Regression is incredibly useful, but it has important limitations:

  • Don't extrapolate too far. If your data covers houses from 800 to 3,000 sq ft, don't use the line to predict the price of a 10,000 sq ft mansion. The relationship may not continue in a straight line beyond your data range.
  • Correlation, not causation. Just because you can predict Y from X doesn't mean X causes Y. Ice cream sales predict drowning rates, but buying ice cream doesn't cause drowning.
  • One predictor is often not enough. House price depends on size, but also location, age, condition, and many other things. Simple regression uses one predictor; multiple regression (a topic for a later lesson) uses several.
  • Outliers can distort the line. A single unusual data point - like a tiny house that sold for millions because of its location - can pull the entire line off course.

Regression in Real Life

Regression is one of the most widely used statistical tools in the world:

  • Real estate: Estimating home values from size, location, and features.
  • Healthcare: Predicting patient outcomes from age, weight, and lifestyle factors.
  • Business: Forecasting sales from advertising budgets, season, and economic indicators.
  • Education: Predicting student performance from study hours, attendance, and prior grades.

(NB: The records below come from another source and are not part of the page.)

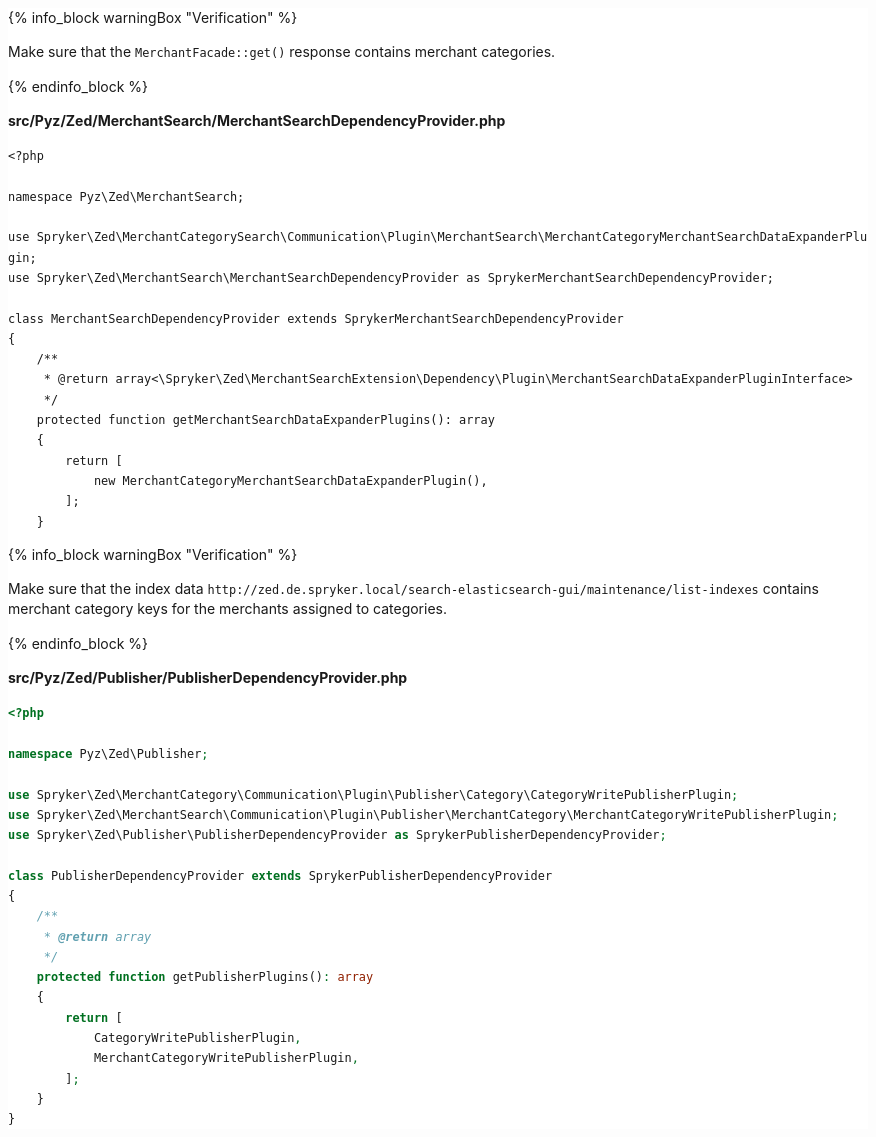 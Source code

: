 {% info_block warningBox "Verification" %}

Make sure that the `MerchantFacade::get()` response contains merchant categories.

{% endinfo_block %}

**src/Pyz/Zed/MerchantSearch/MerchantSearchDependencyProvider.php**

```
<?php

namespace Pyz\Zed\MerchantSearch;

use Spryker\Zed\MerchantCategorySearch\Communication\Plugin\MerchantSearch\MerchantCategoryMerchantSearchDataExpanderPlugin;
use Spryker\Zed\MerchantSearch\MerchantSearchDependencyProvider as SprykerMerchantSearchDependencyProvider;

class MerchantSearchDependencyProvider extends SprykerMerchantSearchDependencyProvider
{
    /**
     * @return array<\Spryker\Zed\MerchantSearchExtension\Dependency\Plugin\MerchantSearchDataExpanderPluginInterface>
     */
    protected function getMerchantSearchDataExpanderPlugins(): array
    {
        return [
            new MerchantCategoryMerchantSearchDataExpanderPlugin(),
        ];
    }
```

{% info_block warningBox "Verification" %}

Make sure that the index data `http://zed.de.spryker.local/search-elasticsearch-gui/maintenance/list-indexes` contains merchant category keys for the merchants assigned to categories.

{% endinfo_block %}

**src/Pyz/Zed/Publisher/PublisherDependencyProvider.php**

```php
<?php

namespace Pyz\Zed\Publisher;

use Spryker\Zed\MerchantCategory\Communication\Plugin\Publisher\Category\CategoryWritePublisherPlugin;
use Spryker\Zed\MerchantSearch\Communication\Plugin\Publisher\MerchantCategory\MerchantCategoryWritePublisherPlugin;
use Spryker\Zed\Publisher\PublisherDependencyProvider as SprykerPublisherDependencyProvider;

class PublisherDependencyProvider extends SprykerPublisherDependencyProvider
{
    /**
     * @return array
     */
    protected function getPublisherPlugins(): array
    {
        return [
            CategoryWritePublisherPlugin,
            MerchantCategoryWritePublisherPlugin,
        ];
    }
}
```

Every time a website says "estimated delivery time" or "predicted price," there's likely a regression model running behind the scenes.

Key Takeaway

Regression finds the best straight line through your data, turning a relationship between two variables into a prediction tool. The equation Y = a + bX gives you a specific forecast for any value of X. R-squared tells you how much of the outcome the predictor explains, and the standard error tells you how accurate your predictions tend to be. It's one of the most practical tools in statistics, but remember: predictions work best within the range of your original data, and predicting something is not the same as causing it.